There’s also the health argument Langton makes: Saving money is an extra incentive for people to lose weight.
Such a policy could “improve our national health profile,” Hobica noted.
Makes No Sense For Large Carriers
George Hobica is quick to point out the myriad reasons implementing a pay-by-weight system would be difficult for a large carrier.
“It would just be a nightmare to implement as far as actually weighing people to the pound,” he said.
Putting airline baggage fees into place “took years,” air travel analyst Rick Seaney said told FareCompare. Adding policies that deal with passenger weight would likely take even longer.
Plus, overweight passengers could find ways to escape extra fees, possibly through the Americans with Disabilities Act. Any airline that tried the system “would probably be quickly boycotted and picketed by half a dozen equality organisations,” argued Craig LaRosa, a principal at Continuum, an innovation and design consultancy.
Systems for calculating fares on large carriers like American and United are exceedingly complicated, notes Matthew Klint, who runs the blog Live and Let’s Fly on Upgrd.com. Adding passenger weight as a factor would only makes things harder.

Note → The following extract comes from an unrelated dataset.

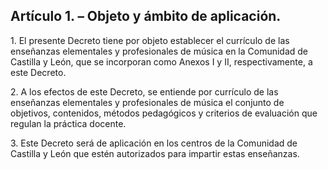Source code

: ## Artículo 1. – Objeto y ámbito de aplicación.

1\. El presente Decreto tiene por objeto establecer el currículo de las enseñanzas elementales y profesionales de música en la Comunidad de Castilla y León, que se incorporan como Anexos I y II, respectivamente, a este Decreto.

2\. A los efectos de este Decreto, se entiende por currículo de las enseñanzas elementales y profesionales de música el conjunto de objetivos, contenidos, métodos pedagógicos y criterios de evaluación que regulan la práctica docente.

3\. Este Decreto será de aplicación en los centros de la Comunidad de Castilla y León que estén autorizados para impartir estas enseñanzas.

Klint did acknowledge airlines could make extra cash, though it would be inconvenient to verify passenger weight: “Hiring additional clerks to check weight would presumably be cheaper than the revenue that would be generated, but the lines would be a problem.”

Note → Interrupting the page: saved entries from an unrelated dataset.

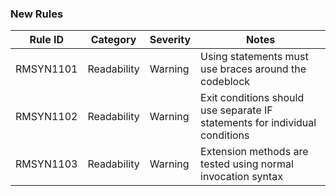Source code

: 
### New Rules

Rule ID | Category | Severity | Notes
--------|----------|----------|--------------------
RMSYN1101 | Readability | Warning | Using statements must use braces around the codeblock
RMSYN1102 | Readability | Warning | Exit conditions should use separate IF statements for individual conditions
RMSYN1103 | Readability | Warning | Extension methods are tested using normal invocation syntax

Then there’s the question of how customers would react to being put on a scale by airlines — an extra indignity on top of the seemingly endless fees and TSA screenings they already endure.
Weight is a sensitive issue, and airlines could be accused of punishing customers for their obesity, which can be caused by a mix of genetic and cultural factors, as well as personal decisions. In Klint’s view, “Overweight passengers would be angry — livid perhaps — particularly when science is not settled on how much control a person actually has over their weight.”

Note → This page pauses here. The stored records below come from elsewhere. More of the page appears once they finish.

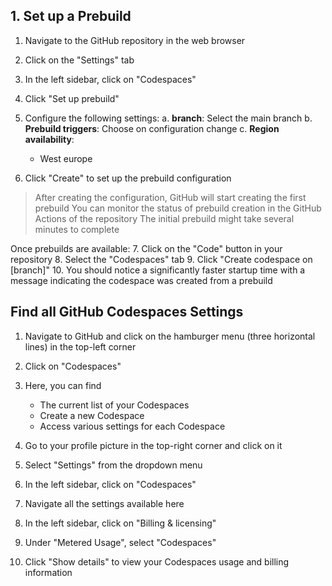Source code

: 
## 1. Set up a Prebuild

1. Navigate to the GitHub repository in the web browser
2. Click on the "Settings" tab
3. In the left sidebar, click on "Codespaces"
4. Click "Set up prebuild"
5. Configure the following settings:
   a. **branch**:
      Select the main branch
   b. **Prebuild triggers**:
      Choose on configuration change
   c. **Region availability**:
      - West europe

6. Click "Create" to set up the prebuild configuration

>After creating the configuration, GitHub will start creating the first prebuild
>You can monitor the status of prebuild creation in the GitHub Actions of the repository
>The initial prebuild might take several minutes to complete

Once prebuilds are available:
7. Click on the "Code" button in your repository
8. Select the "Codespaces" tab
9. Click "Create codespace on [branch]"
10. You should notice a significantly faster startup time with a message indicating the codespace was created from a prebuild

## Find all GitHub Codespaces Settings
1. Navigate to GitHub and click on the hamburger menu (three horizontal lines) in the top-left corner
2. Click on "Codespaces"
3. Here, you can find 
    - The current list of your Codespaces
    - Create a new Codespace
    - Access various settings for each Codespace

4. Go to your profile picture in the top-right corner and click on it
5. Select "Settings" from the dropdown menu
6. In the left sidebar, click on "Codespaces"
7. Navigate all the settings available here

8. In the left sidebar, click on "Billing & licensing" 
9. Under "Metered Usage", select "Codespaces"
10. Click "Show details" to view your Codespaces usage and billing information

It’s reasonable to expect more “fat tax” policies would generate more legal issues. In May 2012, Kenlie Tiggeman, the overweight woman who says a Southwest gate agent told her she was “too fat to fly,” filed an injunction against the airline.
Coming To The US?
Hobica said that while a pay-by-weight system would not fly for a major airline, something like it might work for smaller and budget operations. “I could see Spirit offering a discount” to low-weight passengers, he said. Spirit did not reply to a request for comment.
LaRosa agreed: “With everything that airlines have done lately to justify additional costs, I would not be surprised if we started seeing more companies testing these waters.”
But airfare expert Gary Leff nixed the idea, and questioned how much money airlines would make off of it:
Airfare is based on willingness to pay for a given flight, and how much demand for that flight there is. It isn’t based on cost. And heavier passengers don’t burn that much incremental fuel anyway…
Not. Going. To. Happen.
Matthew Klint said the idea of heavier passengers paying more seems fair, but noted, “as a practical matter I maintain this is untenable in the US.”
To find out if they’re right, we contacted the airlines we thought most likely to try it out: budget operations easyJet and RyanAir.
easyJet’s spokesperson left no room for doubt:
This is not something easyJet’s considering nor does it reflect our cause of making travel easy and affordable for all our passengers.
RyanAir had a similar response:
Ryanair has no plans to introduce this measure. Ryanair offers all passengers the lowest fares which is why we’ll carry 80m passengers this year.
But many travellers remember the days when lots of things — like having a bit of extra leg room, not printing out a ticket ahead of time, and checking a bag or even bringing one into the cabin — didn’t cost a dime.
10 years down the line, stepping on a scale before going through security could be just one more indignity central to the flying experience.